798 F.2d 1415
PREMIUM BUILDING PRODUCTS CO., Plaintiff-Appellant,
UNITED STEELWORKERS OF AMERICA, LOCAL UNION NO. 8869, et
NOTICE: Sixth Circuit Rule 24(c) states that citation of unpublished dispositions is disfavored except for establishing res judicata, estoppel, or the law of the case and requires service of copies of cited unpublished dispositions of the Sixth Circuit.
United States Court of Appeals, Sixth Circuit.
July 15, 1986.
Before MARTIN, KRUPANSKY and GUY, Circuit Judges.
Plaintiff, Premium Building Products Company, appeals from a district court order granting summary judgment in favor of defendant, United Steelworkers of America, Local Union No. 8869, in this action to vacate an arbitrator's award. For the reasons given below, we affirm.
The parties entered into a collective bargaining agreement effective from November 1, 1982 through October 31, 1985, which provides that the company may discharge an employee only for "proven justifiable cause," "proper cause," and "just cause." Articles III, Sec. 7a, XII, XIV, Sec. 5. If a discharge dispute is not resolved through the grievance procedure, it is to be submitted to arbitration. The agreement provides that the arbitrator may "apply his interpretation [of the agreement] to the particular grievance" and that the "arbitrator's decision shall be final and binding on the company, the union, and the employee(s) involved." Article IX, Sec. 2.
Darrell Brinker, a union member, started to work with the company on June 28, 1980. The company is a manufacturer of vinyl siding and accessories headquartered in West Salem, Ohio. Brinker worked in the company's tool and die department. He was discharged on January 5, 1984, for possession and use of marijuana. A grievance was filed in connection with the discharge and, when not resolved, the matter was submitted to arbitration. Arbitrator Thomas Letson was mutually selected by the company and the union. He conducted an arbitration hearing on October 11, 1984. Neither party now disputes the findings of fact by the arbitrator.
The arbitrator found that during the afternoon shift on January 3, 1984, the extrusion foreman, James Fagin, Jr., entered the tool and die room and noticed Darrell Brinker standing in an alcove.

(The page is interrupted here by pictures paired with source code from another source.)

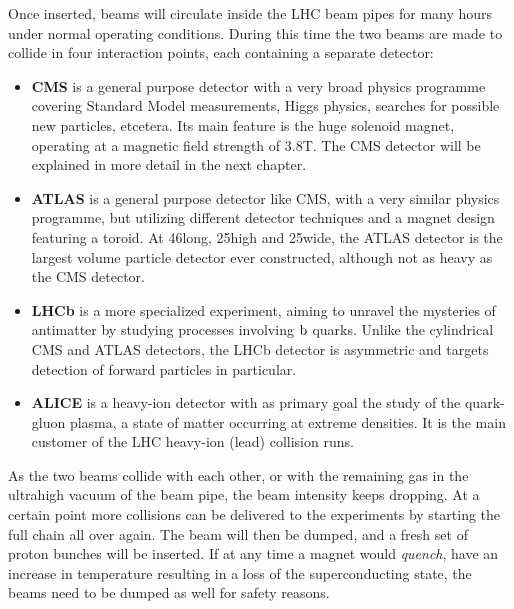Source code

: Once inserted, beams will circulate inside the LHC beam pipes for many hours under
normal operating conditions. During this time the two beams are made to collide in four interaction
points, each containing a separate detector: 
\begin{itemize}
  \item \textbf{CMS} is a general purpose detector with a very broad physics programme covering
Standard Model measurements, Higgs physics, searches for possible new particles, etcetera. Its
main feature is the huge solenoid magnet, operating at a magnetic field strength of 3.8\unit{T}. The
CMS detector will be explained in more detail in the next chapter. 
  \item \textbf{ATLAS} is a general purpose detector like CMS, with a very similar physics
programme, but utilizing different detector techniques and a magnet design featuring a toroid. At
46\meter long, 25\meter high and 25\meter wide, the ATLAS detector is the largest volume particle
detector ever constructed, although not as heavy as the CMS detector. 
  \item \textbf{LHCb} is a more specialized experiment, aiming to unravel the mysteries of
antimatter by studying processes involving $\mathrm{b}$ quarks. Unlike the cylindrical CMS and ATLAS
detectors, the LHCb detector is asymmetric and targets detection of forward particles in particular.
  \item \textbf{ALICE} is a heavy-ion detector with as primary goal the study of the quark-gluon
plasma, a state of matter occurring at extreme densities. It is the main customer of the LHC
heavy-ion (lead) collision runs.
\end{itemize}
As the two beams collide with each other, or with the remaining gas in the ultrahigh vacuum of
the beam pipe, the beam
intensity keeps dropping. At a certain point more collisions can be delivered to the experiments by
starting the full chain all over again. The beam will then be dumped, and a fresh set of proton
bunches will be inserted. 
If at any time a magnet would \textit{quench}, have an increase in temperature resulting in a loss
of the superconducting state, the beams need to be dumped as well for safety reasons.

Fagin observed Brinker holding a pair of needle-nosed pliers to his lips. There was a glow visible at the tip of the pliers. Fagin approached Brinker and asked what he was doing, but Brinker did not reply. Fagin asked Brinker to step aside and when he did, a portion of a marijuana cigarette was found and recovered from the spot. Fagin took the remains of the cigarette and Brinker's needle-nosed pliers and reported the incident to the plant supervisor. Brinker was thereafter relieved of his duties and sent home. After management personnel reviewed the statements of this incident, Brinker was discharged. Chemical analysis indicated traces of marijuana on the pliers and that, in fact, the cigarette did contain marijuana. The arbitrator stated that he was persuaded beyond a reasonable doubt that Brinker was smoking marijuana. However, the arbitrator also concluded that the single, isolated act of smoking "was not just cause for discharge," although it could be cause for other, less severe discipline. Accordingly, the arbitrator entered the following award:
The Grievance is sustained in part, and denied in part.

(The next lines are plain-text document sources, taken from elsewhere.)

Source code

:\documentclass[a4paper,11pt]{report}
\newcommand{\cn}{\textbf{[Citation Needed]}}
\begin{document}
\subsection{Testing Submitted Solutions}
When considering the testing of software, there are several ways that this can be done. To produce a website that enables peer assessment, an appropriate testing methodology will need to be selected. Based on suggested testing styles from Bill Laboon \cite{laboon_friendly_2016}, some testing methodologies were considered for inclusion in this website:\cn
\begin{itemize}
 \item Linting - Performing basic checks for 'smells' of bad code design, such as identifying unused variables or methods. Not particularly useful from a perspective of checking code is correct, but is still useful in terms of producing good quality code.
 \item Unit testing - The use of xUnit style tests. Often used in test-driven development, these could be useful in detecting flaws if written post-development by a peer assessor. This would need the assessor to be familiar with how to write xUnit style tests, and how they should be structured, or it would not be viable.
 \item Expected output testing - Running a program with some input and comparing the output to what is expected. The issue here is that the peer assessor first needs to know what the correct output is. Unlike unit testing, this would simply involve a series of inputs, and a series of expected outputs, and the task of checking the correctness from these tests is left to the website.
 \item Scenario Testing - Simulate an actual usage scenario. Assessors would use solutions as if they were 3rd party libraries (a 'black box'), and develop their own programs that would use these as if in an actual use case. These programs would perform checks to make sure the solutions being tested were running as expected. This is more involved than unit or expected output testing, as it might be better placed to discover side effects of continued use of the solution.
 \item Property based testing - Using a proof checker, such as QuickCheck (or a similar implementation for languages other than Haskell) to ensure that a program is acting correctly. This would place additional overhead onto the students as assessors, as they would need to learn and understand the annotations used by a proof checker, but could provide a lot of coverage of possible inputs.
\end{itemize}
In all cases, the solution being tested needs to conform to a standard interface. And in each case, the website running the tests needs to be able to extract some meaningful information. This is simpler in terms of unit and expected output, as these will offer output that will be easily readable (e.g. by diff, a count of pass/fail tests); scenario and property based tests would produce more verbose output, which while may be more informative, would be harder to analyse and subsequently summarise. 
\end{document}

The discharge is set aside; the Grievant is to be returned to work at the beginning of the next work week following receipt of this award. No back pay is awarded and seniority shall not accumulate for the time between January 5, 1984 and the date of reemployment.
(App. 37.) The date of reemployment was to be November 5, 1984, thus resulting in a modification of the discharge to a ten-month suspension.
The company then filed this action in the district court below, requesting that the arbitration award be vacated, pursuant to 9 U.S.C. Sec. 10(d). The defendants filed a counterclaim for enforcement of the award, pursuant to 9 U.S.C. Sec. 9. The matter was submitted to Judge Bell on cross-motions for summary judgment. Judge Bell entered an opinion and order on August 16, 1985, granting summary judgment in favor of the defendant and ordering this case dismissed.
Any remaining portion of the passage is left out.